La Pocatière, le 27 mai 2015

Quelle session de psychothérapie hier soir. Un paquet d’émotions se sont entrechoquées pendant deux heures. Des souvenirs éparpillés on refait surface et se sont bousculés, entremêlés d’angoisse, d’une profonde tristesse, de désespoir, de craintes – non, de peurs – de désarroi et de découragement. En même temps j’ai entrevu, à travers une impression généralisée que je n’ai rien accompli qui en valait la peine (professionnellement du moins),  un espoir que j’ai pu faire une différence.

Cet espoir – si petit soit-il – d’avoir été capable d’aider quelques personnes au cours de ma carrière, d’avoir fait une différence pour ces personnes, est une lueur que je dois garder en tête et ne pas oublier. Autrement, je penserais que tout a été vain. Un excellent travail, un rendement et des résultats remarquables mais qui, dans le grand ordre des choses, avaient peu ou pas d’importance. Pas que le travail du personnel que j’ai supervisé était sans importance, mais plutôt que ma contribution à moi, n’importe qui aurait pu le faire. Que tout aurait fonctionné (peut-être mieux) sans ma présence ou avec quelqu’un d’autre à ma place.

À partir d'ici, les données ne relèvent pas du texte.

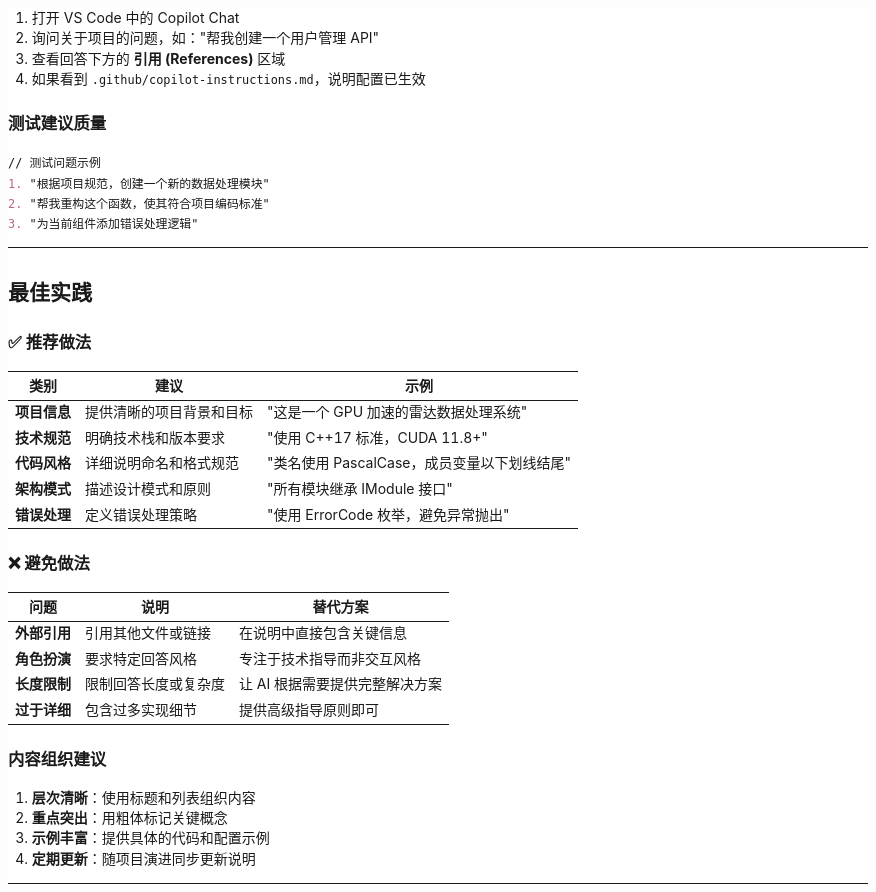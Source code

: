 1. 打开 VS Code 中的 Copilot Chat
2. 询问关于项目的问题，如："帮我创建一个用户管理 API"
3. 查看回答下方的 **引用 (References)** 区域
4. 如果看到 `.github/copilot-instructions.md`，说明配置已生效

### 测试建议质量

```markdown
// 测试问题示例
1. "根据项目规范，创建一个新的数据处理模块"
2. "帮我重构这个函数，使其符合项目编码标准"
3. "为当前组件添加错误处理逻辑"
```

---

## 最佳实践

### ✅ 推荐做法

| 类别         | 建议                     | 示例                                        |
| ------------ | ------------------------ | ------------------------------------------- |
| **项目信息** | 提供清晰的项目背景和目标 | "这是一个 GPU 加速的雷达数据处理系统"       |
| **技术规范** | 明确技术栈和版本要求     | "使用 C++17 标准，CUDA 11.8+"               |
| **代码风格** | 详细说明命名和格式规范   | "类名使用 PascalCase，成员变量以下划线结尾" |
| **架构模式** | 描述设计模式和原则       | "所有模块继承 IModule 接口"                 |
| **错误处理** | 定义错误处理策略         | "使用 ErrorCode 枚举，避免异常抛出"         |

### ❌ 避免做法

| 问题         | 说明                 | 替代方案                       |
| ------------ | -------------------- | ------------------------------ |
| **外部引用** | 引用其他文件或链接   | 在说明中直接包含关键信息       |
| **角色扮演** | 要求特定回答风格     | 专注于技术指导而非交互风格     |
| **长度限制** | 限制回答长度或复杂度 | 让 AI 根据需要提供完整解决方案 |
| **过于详细** | 包含过多实现细节     | 提供高级指导原则即可           |

### 内容组织建议

1. **层次清晰**：使用标题和列表组织内容
2. **重点突出**：用粗体标记关键概念
3. **示例丰富**：提供具体的代码和配置示例
4. **定期更新**：随项目演进同步更新说明

---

J’espère avoir fait une différence, à tout le moins à un niveau individuel pour quelques personnes. J’espère aussi avoir laissé ma marque, avoir fait les choses différemment de mes prédécesseurs et successeurs. J’espère avoir eu un impact positif et différent, qui a porté ma propre signature. La pensée d’avoir été un instrument générique, un rouage sans particularité qui peut être remplacé comme une simple pièce dans un engrenage, me pince le cœur. Je voudrais tellement avoir fait une différence.

Mais quel ego je vois à travers ces mots! Qu’est-ce qui me fait croire que c’est si important? Pourquoi ce besoin inassouvi de reconnaissance? Ces quelques fois où j’ai eu une reconnaissance pour mon travail, pourquoi ce sentiment d’imposture, cette impression que n’importe qui aurait fait pareil, que je ne mérite pas le crédit?